61% Cabernet, 31% Shiraz
- I know it’s kind-of a sweeping statement, but it’s hard to go wrong with the wines from Yalumba. They always give plenty of bang for the buck! I actually picked up this bottle (as well as a few others) on my recent trip back to the Motherland (England). It’s not that you can’t find this wine in the U.S., you certainly can; but since I was staying at my parent’s house, and I know them to only buy Lambrini (sweet, nasty, sugary sh*t), I needed something “gluggable” to accompany/wash away the inevitable Sunday lunch of overcooked roast beef and rubbery Yorkshire pudding.
- Yalumba was founded in 1849 by English brewer Samuel Smith. The Hill-Smith family are still in control of the winery, making Yalumba Australia’s oldest family-owned winery.
- This is pretty-much a “classic” Aussie red blend, in that Cabernet and Shiraz have emerged as the 2 main grapes they seem to excel at growing. I’m usually a fan of wines which incorporate Shiraz/Syrah into the mix. Again, I know that’s a sweeping statement, but I think the spiciness yielded from this grape is what’s missing from a great number of red blends. Think of it like adding salt to a fairly bland soup. Shiraz/Syrah often gives the wine that extra little kick it’s looking for.
- Even though the Australian way of making red wine seems to usually incorporate HUGE amounts of alcohol, I was quite pleased to see this wine only be at 13.5%.
- Yalumba have continued to champion the humble screw-cap on the vast majority of their wines, ever since the 1970’s.

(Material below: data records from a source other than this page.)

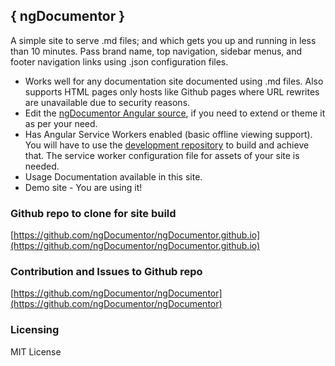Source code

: ## { ngDocumentor }


A simple site to serve .md files; and which gets you up and running in less than 10 minutes. 
Pass brand name, top navigation, sidebar menus, and footer navigation links using .json configuration files.

* Works well for any documentation site documented using .md files. Also supports HTML pages only hosts like Github pages where URL rewrites are unavailable due to security reasons.
* Edit the [ngDocumentor Angular source](https://github.com/ngDocumentor/ngDocumentor), if you need to extend or theme it as per your need.
* Has Angular Service Workers enabled (basic offline viewing support). You will have to use the [development repository](https://github.com/ngDocumentor/ngDocumentor) to build and achieve that. The service worker configuration file for assets of your site is needed.
* Usage Documentation available in this site.
* Demo site - You are using it!

### Github repo to clone for site build


[https://github.com/ngDocumentor/ngDocumentor.github.io](https://github.com/ngDocumentor/ngDocumentor.github.io)

### Contribution and Issues to Github repo


[https://github.com/ngDocumentor/ngDocumentor](https://github.com/ngDocumentor/ngDocumentor)

### Licensing


MIT License


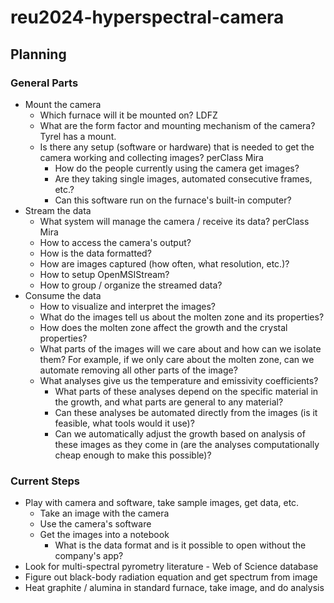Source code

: # reu2024-hyperspectral-camera
## Planning
### General Parts
* Mount the camera
  * Which furnace will it be mounted on? LDFZ
  * What are the form factor and mounting mechanism of the camera? Tyrel has a mount.
  * Is there any setup (software or hardware) that is needed to get the camera working and collecting images? perClass Mira
    * How do the people currently using the camera get images?
    * Are they taking single images, automated consecutive frames, etc.?
    * Can this software run on the furnace's built-in computer?
* Stream the data
  * What system will manage the camera / receive its data? perClass Mira
  * How to access the camera's output?
  * How is the data formatted?
  * How are images captured (how often, what resolution, etc.)?
  * How to setup OpenMSIStream?
  * How to group / organize the streamed data?
* Consume the data
  * How to visualize and interpret the images?
  * What do the images tell us about the molten zone and its properties?
  * How does the molten zone affect the growth and the crystal properties?
  * What parts of the images will we care about and how can we isolate them? For example, if we only care about the molten zone, can we automate removing all other parts of the image?
  * What analyses give us the temperature and emissivity coefficients?
    * What parts of these analyses depend on the specific material in the growth, and what parts are general to any material?
    * Can these analyses be automated directly from the images (is it feasible, what tools would it use)?
    * Can we automatically adjust the growth based on analysis of these images as they come in (are the analyses computationally cheap enough to make this possible)?
   
### Current Steps
* Play with camera and software, take sample images, get data, etc.
  * Take an image with the camera
  * Use the camera's software
  * Get the images into a notebook
    * What is the data format and is it possible to open without the company's app?
* Look for multi-spectral pyrometry literature - Web of Science database
* Figure out black-body radiation equation and get spectrum from image
* Heat graphite / alumina in standard furnace, take image, and do analysis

- Even though Australia is referred to as a New World wine producing country, the first vines actually are believed to have arrived with European settlers around 1788.
- Situated about 1 hour outside of Adelaide, the Barossa is most definitely the heart of “fine” wine production in Southern Australia, although I’ve always seemed to prefer the wines from McLaren Vale myself….but that’s just me…
- Almonds, olives, venison, cheeses, berries, beef, lamb, and rainbow trout are renowned foods in the Barossa Valley, with European immigrants harvesting olives since the late 1800s.
- To this day, there are still Shiraz vines in the Barossa which date back to the 1860s. Since water is hard to come by, most of these old and gnarly bush-pruned vines are maintained without irrigation. This means the grapes have a low water content, an inky-black color and an ultra-concentrated cassis flavor.
If “typical” Australian red wines are Steve Irwin (the Crocodile Hunter), the Yalumba “Scribbler” is more like his daughter, Bindi: A little-less badass and more certainly feminine.
You get the greener Cabernet notes of menthol and eucalyptus, but first there’s blackcurrant, plum and spice from the Shiraz (even though it makes up the lesser part of the blend). Vanilla, cherry, smoke, blue fruit and mocha are all towards the back. A smooth and medium finish. A decent amount of acidity to deal with, ensuring the Scribbler could be laid down for a couple more years.
This is the perfect wine to slowly move you into the colder months, in terms of the food it would/could pair it with. Lamb on the bone, beef stews with dried herbs, duck breast, and lasagna.